Extremely critical contracts are those that govern services directly related to productivity and execution of the company’s business. Services that, if not fully functional, have a significant operational and financial impact on the contracting party.
It is important to monitor compliance with established service levels. This monitoring, make it possible for the company to request credits for what was not delivered in part or in full and which was improperly charged.
The amounts to be recovered for non-compliance depend on how the contract was negotiated. If it is an end-consumer type contract, the amount paid for the undelivered service can be refunded. Depending on local consumer law and other regulations some additional fines may also be applied.
This work to recover unduly charged values is possible with good contract management, supported by a specialized system, calls documentation and SLA non-compliance formalization via a tool that records occurrences, that as a last resource can serve as evidence in legal actions.
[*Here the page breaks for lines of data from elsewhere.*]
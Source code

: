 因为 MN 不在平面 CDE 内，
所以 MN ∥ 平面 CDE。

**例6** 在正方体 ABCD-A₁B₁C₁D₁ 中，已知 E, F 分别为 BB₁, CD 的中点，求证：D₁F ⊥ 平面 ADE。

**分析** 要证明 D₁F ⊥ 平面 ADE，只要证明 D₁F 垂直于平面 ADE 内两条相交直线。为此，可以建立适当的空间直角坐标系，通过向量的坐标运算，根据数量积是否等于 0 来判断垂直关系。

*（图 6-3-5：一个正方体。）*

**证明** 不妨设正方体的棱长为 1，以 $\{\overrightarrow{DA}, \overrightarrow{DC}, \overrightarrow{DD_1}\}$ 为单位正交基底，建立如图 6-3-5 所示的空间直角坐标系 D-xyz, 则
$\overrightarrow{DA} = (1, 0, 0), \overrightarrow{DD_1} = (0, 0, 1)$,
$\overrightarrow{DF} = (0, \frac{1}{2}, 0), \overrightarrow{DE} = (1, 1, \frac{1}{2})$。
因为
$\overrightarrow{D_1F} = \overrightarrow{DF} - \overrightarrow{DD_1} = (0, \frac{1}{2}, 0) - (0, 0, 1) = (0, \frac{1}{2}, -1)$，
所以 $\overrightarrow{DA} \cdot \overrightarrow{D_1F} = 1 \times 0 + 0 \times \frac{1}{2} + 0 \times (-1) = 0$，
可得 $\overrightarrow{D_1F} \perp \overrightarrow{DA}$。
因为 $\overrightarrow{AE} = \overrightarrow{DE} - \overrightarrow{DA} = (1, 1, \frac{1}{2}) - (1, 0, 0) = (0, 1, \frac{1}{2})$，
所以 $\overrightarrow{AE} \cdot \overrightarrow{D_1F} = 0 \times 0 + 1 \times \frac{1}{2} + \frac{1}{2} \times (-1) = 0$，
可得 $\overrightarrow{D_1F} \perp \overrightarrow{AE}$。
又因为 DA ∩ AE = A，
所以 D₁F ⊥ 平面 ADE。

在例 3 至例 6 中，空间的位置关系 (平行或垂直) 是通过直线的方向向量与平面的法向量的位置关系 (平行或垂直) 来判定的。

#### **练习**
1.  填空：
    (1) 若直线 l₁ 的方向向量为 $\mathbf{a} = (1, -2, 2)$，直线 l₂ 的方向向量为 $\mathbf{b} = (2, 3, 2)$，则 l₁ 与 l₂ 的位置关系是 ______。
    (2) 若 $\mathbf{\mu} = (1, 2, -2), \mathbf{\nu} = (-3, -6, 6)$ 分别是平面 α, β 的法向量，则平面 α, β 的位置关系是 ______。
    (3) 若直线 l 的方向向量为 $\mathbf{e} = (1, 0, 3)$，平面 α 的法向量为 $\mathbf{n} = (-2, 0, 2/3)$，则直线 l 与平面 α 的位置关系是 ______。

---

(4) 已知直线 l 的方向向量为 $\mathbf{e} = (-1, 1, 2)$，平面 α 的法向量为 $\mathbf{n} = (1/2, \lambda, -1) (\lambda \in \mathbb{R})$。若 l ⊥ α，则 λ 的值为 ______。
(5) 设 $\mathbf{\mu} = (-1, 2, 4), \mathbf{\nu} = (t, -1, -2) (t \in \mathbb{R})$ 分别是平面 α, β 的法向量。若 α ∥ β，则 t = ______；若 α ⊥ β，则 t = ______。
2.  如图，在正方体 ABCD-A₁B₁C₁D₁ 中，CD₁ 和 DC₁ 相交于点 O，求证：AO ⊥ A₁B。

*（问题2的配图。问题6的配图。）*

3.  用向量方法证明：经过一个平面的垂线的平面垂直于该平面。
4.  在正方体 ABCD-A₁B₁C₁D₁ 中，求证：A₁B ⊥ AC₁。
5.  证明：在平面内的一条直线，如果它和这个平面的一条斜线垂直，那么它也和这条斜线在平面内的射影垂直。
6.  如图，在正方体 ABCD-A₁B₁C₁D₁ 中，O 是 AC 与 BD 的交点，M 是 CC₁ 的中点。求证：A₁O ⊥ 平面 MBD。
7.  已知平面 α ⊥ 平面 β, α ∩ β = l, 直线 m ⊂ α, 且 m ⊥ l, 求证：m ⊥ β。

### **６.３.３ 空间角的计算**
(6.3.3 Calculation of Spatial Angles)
Top SLA offenders for IT and Telecom
The contracts that generate the most value in revenue recovery are normally:
– Website hosting agreement (hosting);
– Virtual store agreement;
– Means of payment agreement;
– Telecom and data services contracts: Internet provision, in particular, often generates a large number of periods without service or partial service, affecting services with specific SLAs;
– Help desk, service desk, support or telemarketing contracts, as well as contracts that require connectivity and full-time availability of services. In those cases the measurement of availability versus the periods of unavailability is essential.
A thorough contract management involves the negotiation of a good contract, good monitoring and control of SLA compliance, collection of recoverable revenues and related negotiations, which in general are conducted in a friendly manner, demonstrating maturity in the relationship between companies and their suppliers.
Good contract management preserves the long-term relationship with suppliers, without the need of contract termination. It leads to the improvement of service levels and the search for indicators of excellence, even in the presence of operational problems and the recovery of charges unduly invoiced to the client.